I’m in the process of developing a presentation on Grace and conflict for LIFE 24/7. Conflict is something that I’ve run from for years and for a variety of reasons. A counselor/friend of mine calls it an avoidance tendency. Peace must come at all costs even if it means losing my identity.  In reality, there was a time in my life when I let this ‘peace at all costs’ mentality take my identity away. So how do you deal with conflict? How can you confront an issue without being abused, or the abuser?

 

Most of us, I think use the ‘fight or flight’ concept of conflict resolution. We resolve to stand firm, or cower in the corner to lick our wounds. Neither of those are the best way to handle conflict, as I’ve found from personal experience.

 

In the midst of my study I ran across an old friend that I’d sort of forgotten about. The prophet Nehemiah is someone that I want to do more study on. He’s an amazing individual. Forget the ‘Bible person’ façade for a bit and look at him as the man he was.

 

As I read through Nehemiah this morning I saw several things that inspired me. Not an in-depth study in any way. Just a few surface observations that I want to dig into deeper at a later date. But I share them here with us for now.

 

If there is one quality Nehemiah had that I’d love to emulate in my own life it is the ‘think first, act second’ mentality. If you aren’t familiar with this prophet let me give you a brief synopsis:

 

  • He is part of the group taken from Jerusalem into captivity, but one of the lucky ones as he is the King’s cupbearer.
  • Nehemiah hears of the destruction of Jerusalem and it cuts him to the quick. Yet his reaction is amazing.

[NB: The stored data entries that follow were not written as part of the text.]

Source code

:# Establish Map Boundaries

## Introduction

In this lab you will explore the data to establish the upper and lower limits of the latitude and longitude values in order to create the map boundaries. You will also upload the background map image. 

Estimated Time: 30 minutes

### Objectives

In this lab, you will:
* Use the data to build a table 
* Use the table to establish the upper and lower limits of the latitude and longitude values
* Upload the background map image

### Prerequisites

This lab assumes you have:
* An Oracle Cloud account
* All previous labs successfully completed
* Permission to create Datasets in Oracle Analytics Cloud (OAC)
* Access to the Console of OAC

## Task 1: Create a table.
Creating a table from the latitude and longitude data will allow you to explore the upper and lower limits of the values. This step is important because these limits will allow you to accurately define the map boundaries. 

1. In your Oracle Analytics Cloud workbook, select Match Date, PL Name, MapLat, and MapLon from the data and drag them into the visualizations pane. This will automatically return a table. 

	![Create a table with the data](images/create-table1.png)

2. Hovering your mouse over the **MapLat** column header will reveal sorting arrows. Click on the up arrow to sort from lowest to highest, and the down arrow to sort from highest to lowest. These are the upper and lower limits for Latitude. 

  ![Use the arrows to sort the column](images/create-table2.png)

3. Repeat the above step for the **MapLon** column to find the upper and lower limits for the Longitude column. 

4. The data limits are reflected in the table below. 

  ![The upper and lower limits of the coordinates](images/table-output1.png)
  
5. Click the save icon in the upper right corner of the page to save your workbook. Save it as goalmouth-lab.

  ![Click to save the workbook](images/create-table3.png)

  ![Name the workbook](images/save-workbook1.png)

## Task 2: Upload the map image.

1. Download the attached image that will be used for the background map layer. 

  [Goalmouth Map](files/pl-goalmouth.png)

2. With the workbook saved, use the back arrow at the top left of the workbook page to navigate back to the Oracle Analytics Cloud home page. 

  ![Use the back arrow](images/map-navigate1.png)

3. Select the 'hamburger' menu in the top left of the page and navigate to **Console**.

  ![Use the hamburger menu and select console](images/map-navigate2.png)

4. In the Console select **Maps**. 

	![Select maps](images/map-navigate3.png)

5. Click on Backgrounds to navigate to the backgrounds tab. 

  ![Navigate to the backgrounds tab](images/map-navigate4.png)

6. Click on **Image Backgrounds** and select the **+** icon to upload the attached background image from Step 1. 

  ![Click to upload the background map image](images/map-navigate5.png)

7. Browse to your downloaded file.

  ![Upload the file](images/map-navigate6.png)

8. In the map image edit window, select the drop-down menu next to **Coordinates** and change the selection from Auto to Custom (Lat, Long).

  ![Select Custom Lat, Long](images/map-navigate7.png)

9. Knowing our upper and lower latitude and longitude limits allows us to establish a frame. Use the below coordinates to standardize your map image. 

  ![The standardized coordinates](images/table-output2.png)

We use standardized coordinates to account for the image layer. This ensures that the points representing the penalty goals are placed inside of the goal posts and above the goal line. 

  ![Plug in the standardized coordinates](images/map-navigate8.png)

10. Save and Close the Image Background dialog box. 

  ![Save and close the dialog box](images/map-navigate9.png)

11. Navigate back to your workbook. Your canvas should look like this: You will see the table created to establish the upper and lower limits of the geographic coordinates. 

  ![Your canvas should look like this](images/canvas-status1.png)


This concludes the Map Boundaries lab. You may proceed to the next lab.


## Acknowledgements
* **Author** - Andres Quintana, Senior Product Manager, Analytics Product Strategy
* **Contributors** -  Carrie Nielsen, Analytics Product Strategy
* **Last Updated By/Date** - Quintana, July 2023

In his grief he turns to prayer and fasting.
  • He took responsibility on himself for the sins of his nation and approached God humbly and wisely to seek forgiveness.
  • When the King gives him opportunity to speak, he obviously has a vision of what he’d like to see God do, yet he prays one more time before sharing his vision with the King. Composed. Wise. Resolved to see God work.
  • Nehemiah goes to Jerusalem to survey the damage. For three days he evaluates the situation. Although he had a plan, implementation of that plan would not happen until he re-evaluated the situation.
  • Once his evaluation was complete he built around him a small group of leaders who shared his vision for Jerusalem. He had a core group, a board so to speak, that would work side by side throughout the rebuilding of the wall.
  • He endured ridicule from outside enemies and dissension from within the ranks. Yet in all these things we never see Nehemiah become angry or even depressed. He had vision. He had focus. He wasn’t afraid to get his hands dirty. He wasn’t so driven by his plan that he forgot to bring the people he was serving along with him.
  • Nehemiah had respect. The work he did in Jerusalem was so significant that Israel’s enemies readily acknowledged that God must be in it.

 

It took only 52 days for the people to rebuild the walls of Jerusalem under the direction of Nehemiah. That would be a great feat today with modern technology. However, it was even a greater achievement during Nehemiah’s time.

 

Vision is what drives great leaders. Knowing what needs to be done and instilling that vision in others is how great things are accomplished. A distinguishing mark of a great leader is how they react to adversity and how they can ‘sell their vision’ to those around them.

 

Conflict of some sort will face each of us at some point be in our families, churches, communities or jobs. Taking lessons from the life of Nehemiah can help us to handle that conflict in a calmness and wisdom we can only get from reliance on God.